Assignment: Copy every line of the listing that holds the string "Нина".

*** Task inputs ***

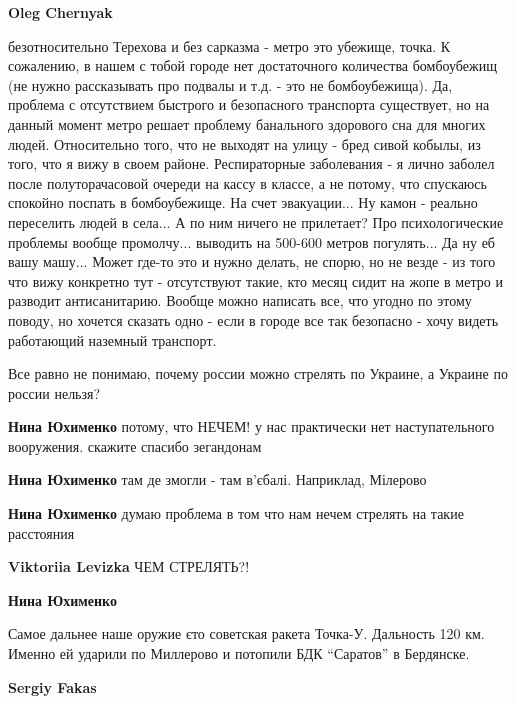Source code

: \begin{itemize}
\begin{itemize} %
\textbf{Oleg Chernyak} 

безотносительно Терехова и без сарказма - метро это убежище, точка. К
сожалению, в нашем с тобой городе нет достаточного количества бомбоубежищ (не
нужно рассказывать про подвалы и т.д. - это не бомбоубежища). Да, проблема с
отсутствием быстрого и безопасного транспорта существует, но на данный момент
метро решает проблему банального здорового сна для многих людей. Относительно
того, что не выходят на улицу - бред сивой кобылы, из того, что я вижу в своем
районе. Респираторные заболевания - я лично заболел после полуторачасовой
очереди на кассу в классе, а не потому, что спускаюсь спокойно поспать в
бомбоубежище. На счет эвакуации... Ну камон - реально переселить людей в
села... А по ним ничего не прилетает? Про психологические проблемы вообще
промолчу... выводить на 500-600 метров погулять... Да ну еб вашу машу... Может
где-то это и нужно делать, не спорю, но не везде - из того что вижу конкретно
тут - отсутствуют такие, кто месяц сидит на жопе в метро и разводит
антисанитарию. Вообще можно написать все, что угодно по этому поводу, но
хочется сказать одно - если в городе все так безопасно - хочу видеть работающий
наземный транспорт.

\end{itemize} %


Все равно не понимаю, почему россии можно стрелять по Украине, а Украине по
россии нельзя?

\begin{itemize} %
\textbf{Нина Юхименко} потому, что НЕЧЕМ! у нас практически нет наступательного вооружения. скажите спасибо зегандонам

\textbf{Нина Юхименко} там де змогли - там в'єбалі. Наприклад, Мілерово

\textbf{Нина Юхименко} думаю проблема в том что нам нечем стрелять на такие расстояния

\textbf{Viktoriia Levizka}
ЧЕМ СТРЕЛЯТЬ?!

\textbf{Нина Юхименко} 

Самое дальнее наше оружие єто советская ракета Точка-У. Дальность 120 км.
Именно ей ударили по Миллерово и потопили БДК \enquote{Саратов} в Бердянске.

\textbf{Sergiy Fakas} 


\end{itemize}
\end{itemize}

***

Response to the exercise:
\textbf{Нина Юхименко} потому, что НЕЧЕМ! у нас практически нет наступательного вооружения. скажите спасибо зегандонам
\textbf{Нина Юхименко} там де змогли - там в'єбалі. Наприклад, Мілерово
\textbf{Нина Юхименко} думаю проблема в том что нам нечем стрелять на такие расстояния
\textbf{Нина Юхименко} 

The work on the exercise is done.